A lot of performers wouldn't have any idea which qualities to look for in a safe flying rig. Many stagehands even would only have a vague idea.

It's one thing to inspect a harness, but the harness itself only comprises a fraction of the possible points of fault in a flying rig. As a performer, you have to trust the _qualified professional(s)_ flying you, and you have to perform some amount of due diligence in asking questions like "Have you inspected the system today?" and "When I inspect the harness, what signs of wear am I looking for?" and "How will I know if I have the harness on properly?"

The problem being, many performers don't know which questions to ask, and enough stagehands don't either. When it comes to flying though, if you hire in a company like Foy or ZFX, I trust that they will tell any performers absolutely anything they may need to know about the rig and that even if the performers don't ask, they'll have inspected and maintained anything that may need to be inspected or maintained as part of their daily routine.

This is why the importance of hiring a professional is more than just the gear they provide -- it's also the expertise, experience, and safety protocols they bring with. Same reason anyone asking about prop guns is advised to consult a proper fightmaster on top of acquiring a safe prop weapon to use.


----------



## Sony (Apr 1, 2012)

Footer said:


> I have a few major issues here. First, any stage gun should never be able to fire real rounds at any time in its life. A welded barrel does not make it a prop gun.
> 
> Secondly, the person being fired at should do the loading. This is standard practice anywhere I have worked.
> 
> ...




While I would agree for professional theatre....this is a high school. Due to liability reasons (being under 18) the students are not allowed to prep or load the prop firearm.

Also yes, I said prop firearms MUST be bought AS prop firearms. Prop firearms are different from regular firearms, the barrel is welded shut and the chambers cannot accept real rounds, they wont even fit. The weapon cannot be modified to fire real rounds.


----------



## avkid (Apr 1, 2012)

Sony said:


> While I would agree for professional theatre....this is a high school. Due to liability reasons (being under 18) the students are not allowed to prep or load the prop firearm.

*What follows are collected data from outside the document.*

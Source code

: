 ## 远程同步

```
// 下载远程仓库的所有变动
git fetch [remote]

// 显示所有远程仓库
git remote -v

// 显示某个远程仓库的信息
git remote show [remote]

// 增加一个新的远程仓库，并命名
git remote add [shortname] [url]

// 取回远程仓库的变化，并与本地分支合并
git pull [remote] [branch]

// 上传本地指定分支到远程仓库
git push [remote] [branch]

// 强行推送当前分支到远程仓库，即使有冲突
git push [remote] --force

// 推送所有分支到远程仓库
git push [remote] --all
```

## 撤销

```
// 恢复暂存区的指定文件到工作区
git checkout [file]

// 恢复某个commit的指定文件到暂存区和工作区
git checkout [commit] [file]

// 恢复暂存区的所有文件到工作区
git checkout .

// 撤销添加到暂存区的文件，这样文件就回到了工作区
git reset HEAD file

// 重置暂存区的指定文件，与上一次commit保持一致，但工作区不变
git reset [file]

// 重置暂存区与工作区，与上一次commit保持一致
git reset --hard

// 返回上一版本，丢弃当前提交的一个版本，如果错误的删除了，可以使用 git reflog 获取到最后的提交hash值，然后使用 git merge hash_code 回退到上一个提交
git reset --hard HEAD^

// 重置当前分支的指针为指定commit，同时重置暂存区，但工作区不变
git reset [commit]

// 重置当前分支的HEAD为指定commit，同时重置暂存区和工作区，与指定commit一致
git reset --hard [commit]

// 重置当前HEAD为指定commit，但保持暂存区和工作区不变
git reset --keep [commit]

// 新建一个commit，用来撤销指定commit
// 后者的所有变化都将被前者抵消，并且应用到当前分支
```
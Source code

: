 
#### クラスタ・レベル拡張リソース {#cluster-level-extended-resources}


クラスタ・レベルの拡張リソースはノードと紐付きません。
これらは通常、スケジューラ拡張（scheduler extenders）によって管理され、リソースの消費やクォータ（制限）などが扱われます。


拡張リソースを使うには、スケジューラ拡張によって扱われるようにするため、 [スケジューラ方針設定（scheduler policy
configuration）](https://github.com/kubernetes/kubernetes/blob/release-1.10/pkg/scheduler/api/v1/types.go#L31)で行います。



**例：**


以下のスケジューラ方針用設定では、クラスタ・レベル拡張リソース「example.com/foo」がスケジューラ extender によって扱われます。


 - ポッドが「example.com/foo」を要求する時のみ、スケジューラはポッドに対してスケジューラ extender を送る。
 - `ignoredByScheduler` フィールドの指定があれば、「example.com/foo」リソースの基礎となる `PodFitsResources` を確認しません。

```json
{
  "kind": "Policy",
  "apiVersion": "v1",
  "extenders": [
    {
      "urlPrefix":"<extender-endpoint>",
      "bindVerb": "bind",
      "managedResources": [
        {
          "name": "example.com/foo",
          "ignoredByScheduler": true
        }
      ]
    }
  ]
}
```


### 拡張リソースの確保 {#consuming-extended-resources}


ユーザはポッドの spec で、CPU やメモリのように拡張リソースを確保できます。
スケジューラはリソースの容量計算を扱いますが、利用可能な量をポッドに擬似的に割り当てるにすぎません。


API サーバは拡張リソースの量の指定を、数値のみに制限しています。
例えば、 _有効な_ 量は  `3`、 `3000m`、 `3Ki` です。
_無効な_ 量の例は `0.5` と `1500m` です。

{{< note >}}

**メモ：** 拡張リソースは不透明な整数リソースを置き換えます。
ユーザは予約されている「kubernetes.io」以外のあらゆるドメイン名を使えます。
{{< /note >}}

 Are they present when the weapon is loaded?


----------



## erichart (Apr 1, 2012)

Somebody mentioned Weapons of Choice above. While the quality of their guns are often in question by various prop masters across the country, their website does have a very good primer on the various types of stage guns out their and safe handling procedures:
http://www.weaponsofchoicetheatrical.com/prop firearms.htm

NYC does have some pretty tough gun laws; I had to get a license just to rent and transport prop guns. We also needed someone with a pyrotechnics license when we wanted to fire blanks. Check with your local laws, as they vary wildly, because some localities outside of NYC also require pyrotechnic licenses (a "black powder" license, as that is what blanks use) to fire blanks inside a theatre. That is in addition to whatever licenses you need to possess and transport the firearms themselves.


----------



## Sony (Apr 1, 2012)

avkid said:


> Are they present when the weapon is loaded?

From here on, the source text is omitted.